I too met an amazing spouse, 6 years after my first marriage ended. 16 years in and we are still very strong together.


----------



## Mr.Married (Feb 21, 2018)

Happy endings are awesome.

Finding a true love after divorce isn’t bad either!


----------



## Blokeymcblokeface (Mar 26, 2017)

Diana7 said:


> It's great to hear that you have found happiness again after divorce.
> I too met an amazing spouse, 6 years after my first marriage ended. 16 years in and we are still very strong together.


Amazing, I’m happy to hear you too found love

I think the first marriage is just practice for the real thing haha


----------



## Andy1001 (Jun 29, 2016)

@Blokeymcblokeface did your ex wife ever come out of the closet?


----------



## Blokeymcblokeface (Mar 26, 2017)

Andy1001 said:


> @Blokeymcblokeface did your ex wife ever come out of the closet?


Not to my knowledge but I wouldn’t at all be shocked if I heard she did


----------



## uwe.blab (May 2, 2019)

Mr.Married said:


> Happy endings are awesome.
> 
> Finding a true love after divorce isn’t bad either!
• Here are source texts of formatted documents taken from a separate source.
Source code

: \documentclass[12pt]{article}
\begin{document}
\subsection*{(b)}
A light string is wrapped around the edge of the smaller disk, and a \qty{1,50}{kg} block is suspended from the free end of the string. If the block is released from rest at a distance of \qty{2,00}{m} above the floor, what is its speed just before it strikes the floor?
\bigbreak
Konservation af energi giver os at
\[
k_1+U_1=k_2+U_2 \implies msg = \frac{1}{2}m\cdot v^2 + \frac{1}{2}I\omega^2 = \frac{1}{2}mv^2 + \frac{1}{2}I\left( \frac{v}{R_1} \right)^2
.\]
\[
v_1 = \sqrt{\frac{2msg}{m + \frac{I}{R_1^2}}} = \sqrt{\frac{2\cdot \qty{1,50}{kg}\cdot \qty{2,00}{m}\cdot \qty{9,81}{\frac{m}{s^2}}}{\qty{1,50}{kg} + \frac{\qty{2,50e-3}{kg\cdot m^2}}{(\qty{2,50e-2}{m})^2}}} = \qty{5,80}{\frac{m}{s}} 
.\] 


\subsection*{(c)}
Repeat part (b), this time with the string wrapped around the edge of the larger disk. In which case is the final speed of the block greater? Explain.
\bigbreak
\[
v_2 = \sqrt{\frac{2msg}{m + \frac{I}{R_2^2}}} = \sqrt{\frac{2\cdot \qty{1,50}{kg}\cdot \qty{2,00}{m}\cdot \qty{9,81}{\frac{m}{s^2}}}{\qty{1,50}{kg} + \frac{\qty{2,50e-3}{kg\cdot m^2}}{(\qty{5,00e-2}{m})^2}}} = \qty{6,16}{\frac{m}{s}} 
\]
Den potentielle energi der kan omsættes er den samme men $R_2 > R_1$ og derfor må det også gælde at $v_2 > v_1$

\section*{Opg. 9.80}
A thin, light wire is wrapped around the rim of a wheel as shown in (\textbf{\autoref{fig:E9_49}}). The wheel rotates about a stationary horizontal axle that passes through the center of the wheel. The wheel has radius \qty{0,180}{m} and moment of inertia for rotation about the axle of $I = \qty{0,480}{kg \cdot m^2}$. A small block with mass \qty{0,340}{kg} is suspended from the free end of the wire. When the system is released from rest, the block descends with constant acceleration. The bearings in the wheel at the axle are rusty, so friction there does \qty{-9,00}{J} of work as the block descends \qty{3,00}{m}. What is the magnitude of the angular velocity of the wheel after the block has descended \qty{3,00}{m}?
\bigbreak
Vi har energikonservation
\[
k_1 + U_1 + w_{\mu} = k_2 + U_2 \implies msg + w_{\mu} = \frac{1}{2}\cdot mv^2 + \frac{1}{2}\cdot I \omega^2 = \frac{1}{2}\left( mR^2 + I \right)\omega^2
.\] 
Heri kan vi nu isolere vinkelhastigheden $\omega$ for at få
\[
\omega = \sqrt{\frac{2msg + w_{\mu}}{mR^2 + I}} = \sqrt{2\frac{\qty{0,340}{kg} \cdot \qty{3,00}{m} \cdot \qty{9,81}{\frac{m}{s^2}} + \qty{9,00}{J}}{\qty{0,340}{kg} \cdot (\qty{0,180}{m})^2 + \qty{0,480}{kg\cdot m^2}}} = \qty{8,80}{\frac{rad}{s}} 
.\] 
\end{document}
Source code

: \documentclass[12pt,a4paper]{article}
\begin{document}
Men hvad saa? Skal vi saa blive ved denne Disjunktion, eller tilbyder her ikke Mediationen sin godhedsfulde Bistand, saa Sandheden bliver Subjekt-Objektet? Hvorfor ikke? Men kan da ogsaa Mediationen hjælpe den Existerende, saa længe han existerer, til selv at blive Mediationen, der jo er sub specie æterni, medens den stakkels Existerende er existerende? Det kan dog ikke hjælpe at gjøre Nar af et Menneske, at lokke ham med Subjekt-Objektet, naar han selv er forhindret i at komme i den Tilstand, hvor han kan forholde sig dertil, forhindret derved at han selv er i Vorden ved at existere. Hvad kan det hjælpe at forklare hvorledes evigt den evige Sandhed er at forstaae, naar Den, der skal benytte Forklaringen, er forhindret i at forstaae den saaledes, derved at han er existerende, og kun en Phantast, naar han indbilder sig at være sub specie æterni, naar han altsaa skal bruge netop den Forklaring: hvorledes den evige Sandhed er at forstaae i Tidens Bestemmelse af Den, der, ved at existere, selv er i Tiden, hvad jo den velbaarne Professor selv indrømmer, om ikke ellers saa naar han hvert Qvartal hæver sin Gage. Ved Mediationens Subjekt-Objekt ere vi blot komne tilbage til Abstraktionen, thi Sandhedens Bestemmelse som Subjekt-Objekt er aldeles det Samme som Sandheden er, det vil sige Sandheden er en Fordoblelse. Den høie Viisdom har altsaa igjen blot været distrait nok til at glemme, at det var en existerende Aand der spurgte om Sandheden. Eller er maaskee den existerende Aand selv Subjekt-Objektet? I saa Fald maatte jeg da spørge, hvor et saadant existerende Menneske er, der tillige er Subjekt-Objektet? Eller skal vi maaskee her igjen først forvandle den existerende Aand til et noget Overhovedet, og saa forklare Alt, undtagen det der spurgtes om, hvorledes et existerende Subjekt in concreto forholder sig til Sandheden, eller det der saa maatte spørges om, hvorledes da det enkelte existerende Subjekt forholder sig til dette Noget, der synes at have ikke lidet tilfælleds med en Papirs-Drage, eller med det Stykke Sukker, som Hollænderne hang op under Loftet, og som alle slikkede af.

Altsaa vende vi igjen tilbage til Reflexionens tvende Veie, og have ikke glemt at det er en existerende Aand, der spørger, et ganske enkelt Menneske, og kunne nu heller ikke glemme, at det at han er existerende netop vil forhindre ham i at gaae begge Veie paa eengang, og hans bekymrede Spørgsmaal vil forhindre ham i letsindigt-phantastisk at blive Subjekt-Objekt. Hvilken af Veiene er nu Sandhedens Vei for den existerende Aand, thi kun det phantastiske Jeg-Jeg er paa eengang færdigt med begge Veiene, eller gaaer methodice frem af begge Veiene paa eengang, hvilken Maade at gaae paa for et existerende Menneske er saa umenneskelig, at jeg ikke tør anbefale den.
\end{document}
It ain't over til it's over.


----------



## Andy1001 (Jun 29, 2016)

Blokeymcblokeface said:


> Not to my knowledge but I wouldn’t at all be shocked if I heard she did


I don’t claim to be an expert but I do know a lot of gay people, especially women and what you’ve described is very similar to their stories. 
I suppose she could be asexual either. Either way you were right to leave.


----------



## Blokeymcblokeface (Mar 26, 2017)

Andy1001 said:


> I don’t claim to be an expert but I do know a lot of gay people, especially women and what you’ve described is very similar to their stories.
> I suppose she could be asexual either. Either way you were right to leave.


I’d say she is almost defiantly a sexual, she does still hang around constantly with the same woman who was causing lots of problems in my marriage but that was just something mentioned by someone who knew the other woman and her little buddy who turned out to be my ex


----------



## Lostinthought61 (Nov 5, 2013)

Well like the expression goes...not your monkey not your circus....the ex is someone's issue.


----------